Each line below must be reproduced exactly, though the pictures are to be dropped.
(Beginning of Data to use)
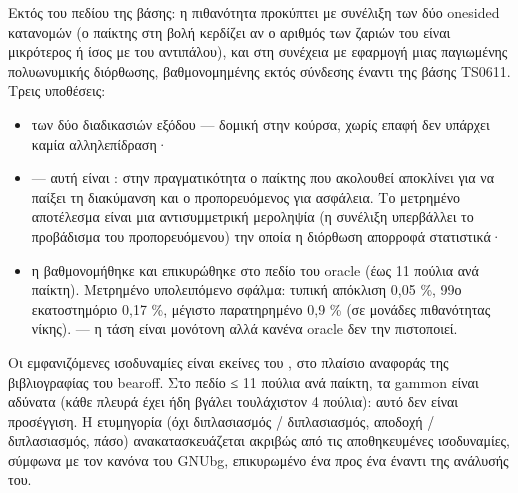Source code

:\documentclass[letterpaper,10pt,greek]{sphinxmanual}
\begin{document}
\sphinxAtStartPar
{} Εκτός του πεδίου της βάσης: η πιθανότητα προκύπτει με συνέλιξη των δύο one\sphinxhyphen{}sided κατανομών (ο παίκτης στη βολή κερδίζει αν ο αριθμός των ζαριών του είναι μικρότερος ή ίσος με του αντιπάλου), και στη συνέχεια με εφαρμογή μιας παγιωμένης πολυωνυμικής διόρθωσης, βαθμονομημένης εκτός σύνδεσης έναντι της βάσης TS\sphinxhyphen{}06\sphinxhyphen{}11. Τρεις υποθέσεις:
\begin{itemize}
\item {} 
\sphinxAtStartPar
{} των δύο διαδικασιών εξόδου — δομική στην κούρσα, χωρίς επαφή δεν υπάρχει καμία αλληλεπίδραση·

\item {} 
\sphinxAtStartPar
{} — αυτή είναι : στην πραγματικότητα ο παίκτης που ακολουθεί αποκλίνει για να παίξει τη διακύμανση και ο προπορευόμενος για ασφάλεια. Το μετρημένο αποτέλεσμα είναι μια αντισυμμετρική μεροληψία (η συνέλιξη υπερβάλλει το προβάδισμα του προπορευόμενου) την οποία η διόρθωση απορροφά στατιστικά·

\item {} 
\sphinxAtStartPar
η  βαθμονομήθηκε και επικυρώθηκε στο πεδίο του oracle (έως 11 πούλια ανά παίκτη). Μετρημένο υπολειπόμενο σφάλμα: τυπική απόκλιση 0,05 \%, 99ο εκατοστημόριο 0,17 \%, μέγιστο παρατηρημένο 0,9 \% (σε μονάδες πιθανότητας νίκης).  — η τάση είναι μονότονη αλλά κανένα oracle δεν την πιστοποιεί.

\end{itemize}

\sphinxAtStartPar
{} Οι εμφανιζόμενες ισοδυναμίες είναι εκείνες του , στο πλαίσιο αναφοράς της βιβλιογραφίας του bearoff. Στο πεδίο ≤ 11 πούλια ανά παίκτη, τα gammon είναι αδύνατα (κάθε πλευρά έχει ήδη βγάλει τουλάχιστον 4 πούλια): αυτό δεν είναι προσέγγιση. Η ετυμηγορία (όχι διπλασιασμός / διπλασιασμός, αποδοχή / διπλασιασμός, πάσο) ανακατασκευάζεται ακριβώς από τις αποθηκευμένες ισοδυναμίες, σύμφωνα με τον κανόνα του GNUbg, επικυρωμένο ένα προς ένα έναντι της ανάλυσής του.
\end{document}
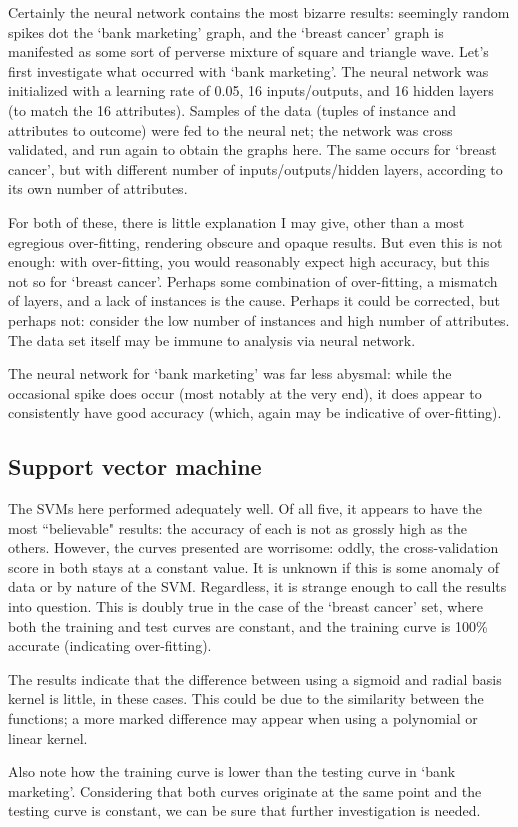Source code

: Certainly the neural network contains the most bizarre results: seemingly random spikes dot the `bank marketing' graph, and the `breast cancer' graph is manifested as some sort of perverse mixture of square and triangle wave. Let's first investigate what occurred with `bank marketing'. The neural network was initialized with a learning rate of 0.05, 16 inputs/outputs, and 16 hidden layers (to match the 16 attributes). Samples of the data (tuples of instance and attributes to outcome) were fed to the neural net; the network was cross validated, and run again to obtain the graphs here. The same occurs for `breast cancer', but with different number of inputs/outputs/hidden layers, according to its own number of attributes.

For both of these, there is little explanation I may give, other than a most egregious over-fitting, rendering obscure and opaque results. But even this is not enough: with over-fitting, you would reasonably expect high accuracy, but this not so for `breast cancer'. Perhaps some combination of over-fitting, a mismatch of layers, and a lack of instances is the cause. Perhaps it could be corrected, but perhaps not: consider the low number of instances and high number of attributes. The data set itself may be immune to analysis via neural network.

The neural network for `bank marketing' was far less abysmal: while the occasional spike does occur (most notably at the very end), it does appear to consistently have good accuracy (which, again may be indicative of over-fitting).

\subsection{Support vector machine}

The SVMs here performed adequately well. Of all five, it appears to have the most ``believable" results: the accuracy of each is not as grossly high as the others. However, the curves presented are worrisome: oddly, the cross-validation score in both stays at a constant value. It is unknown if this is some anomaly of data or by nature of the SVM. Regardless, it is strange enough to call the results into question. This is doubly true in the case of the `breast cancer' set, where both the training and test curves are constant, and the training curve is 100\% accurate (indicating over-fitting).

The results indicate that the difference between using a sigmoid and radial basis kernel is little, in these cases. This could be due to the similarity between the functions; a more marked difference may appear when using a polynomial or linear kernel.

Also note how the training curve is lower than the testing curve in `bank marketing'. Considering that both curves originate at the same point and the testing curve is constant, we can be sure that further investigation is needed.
(End of Data to use)
- _Answer box_
Source code

:\documentclass[letterpaper,10pt,greek]{sphinxmanual}
\begin{document}
\sphinxAtStartPar
{} Εκτός του πεδίου της βάσης: η πιθανότητα προκύπτει με συνέλιξη των δύο one\sphinxhyphen{}sided κατανομών (ο παίκτης στη βολή κερδίζει αν ο αριθμός των ζαριών του είναι μικρότερος ή ίσος με του αντιπάλου), και στη συνέχεια με εφαρμογή μιας παγιωμένης πολυωνυμικής διόρθωσης, βαθμονομημένης εκτός σύνδεσης έναντι της βάσης TS\sphinxhyphen{}06\sphinxhyphen{}11. Τρεις υποθέσεις:
\begin{itemize}
\item {} 
\sphinxAtStartPar
{} των δύο διαδικασιών εξόδου — δομική στην κούρσα, χωρίς επαφή δεν υπάρχει καμία αλληλεπίδραση·

\item {} 
\sphinxAtStartPar
{} — αυτή είναι : στην πραγματικότητα ο παίκτης που ακολουθεί αποκλίνει για να παίξει τη διακύμανση και ο προπορευόμενος για ασφάλεια. Το μετρημένο αποτέλεσμα είναι μια αντισυμμετρική μεροληψία (η συνέλιξη υπερβάλλει το προβάδισμα του προπορευόμενου) την οποία η διόρθωση απορροφά στατιστικά·

\item {} 
\sphinxAtStartPar
η  βαθμονομήθηκε και επικυρώθηκε στο πεδίο του oracle (έως 11 πούλια ανά παίκτη). Μετρημένο υπολειπόμενο σφάλμα: τυπική απόκλιση 0,05 \%, 99ο εκατοστημόριο 0,17 \%, μέγιστο παρατηρημένο 0,9 \% (σε μονάδες πιθανότητας νίκης).  — η τάση είναι μονότονη αλλά κανένα oracle δεν την πιστοποιεί.

\end{itemize}

\sphinxAtStartPar
{} Οι εμφανιζόμενες ισοδυναμίες είναι εκείνες του , στο πλαίσιο αναφοράς της βιβλιογραφίας του bearoff. Στο πεδίο ≤ 11 πούλια ανά παίκτη, τα gammon είναι αδύνατα (κάθε πλευρά έχει ήδη βγάλει τουλάχιστον 4 πούλια): αυτό δεν είναι προσέγγιση. Η ετυμηγορία (όχι διπλασιασμός / διπλασιασμός, αποδοχή / διπλασιασμός, πάσο) ανακατασκευάζεται ακριβώς από τις αποθηκευμένες ισοδυναμίες, σύμφωνα με τον κανόνα του GNUbg, επικυρωμένο ένα προς ένα έναντι της ανάλυσής του.
\end{document}
Source code

: Certainly the neural network contains the most bizarre results: seemingly random spikes dot the `bank marketing' graph, and the `breast cancer' graph is manifested as some sort of perverse mixture of square and triangle wave. Let's first investigate what occurred with `bank marketing'. The neural network was initialized with a learning rate of 0.05, 16 inputs/outputs, and 16 hidden layers (to match the 16 attributes). Samples of the data (tuples of instance and attributes to outcome) were fed to the neural net; the network was cross validated, and run again to obtain the graphs here. The same occurs for `breast cancer', but with different number of inputs/outputs/hidden layers, according to its own number of attributes.

For both of these, there is little explanation I may give, other than a most egregious over-fitting, rendering obscure and opaque results. But even this is not enough: with over-fitting, you would reasonably expect high accuracy, but this not so for `breast cancer'. Perhaps some combination of over-fitting, a mismatch of layers, and a lack of instances is the cause. Perhaps it could be corrected, but perhaps not: consider the low number of instances and high number of attributes. The data set itself may be immune to analysis via neural network.

The neural network for `bank marketing' was far less abysmal: while the occasional spike does occur (most notably at the very end), it does appear to consistently have good accuracy (which, again may be indicative of over-fitting).

\subsection{Support vector machine}

The SVMs here performed adequately well. Of all five, it appears to have the most ``believable" results: the accuracy of each is not as grossly high as the others. However, the curves presented are worrisome: oddly, the cross-validation score in both stays at a constant value. It is unknown if this is some anomaly of data or by nature of the SVM. Regardless, it is strange enough to call the results into question. This is doubly true in the case of the `breast cancer' set, where both the training and test curves are constant, and the training curve is 100\% accurate (indicating over-fitting).

The results indicate that the difference between using a sigmoid and radial basis kernel is little, in these cases. This could be due to the similarity between the functions; a more marked difference may appear when using a polynomial or linear kernel.

Also note how the training curve is lower than the testing curve in `bank marketing'. Considering that both curves originate at the same point and the testing curve is constant, we can be sure that further investigation is needed.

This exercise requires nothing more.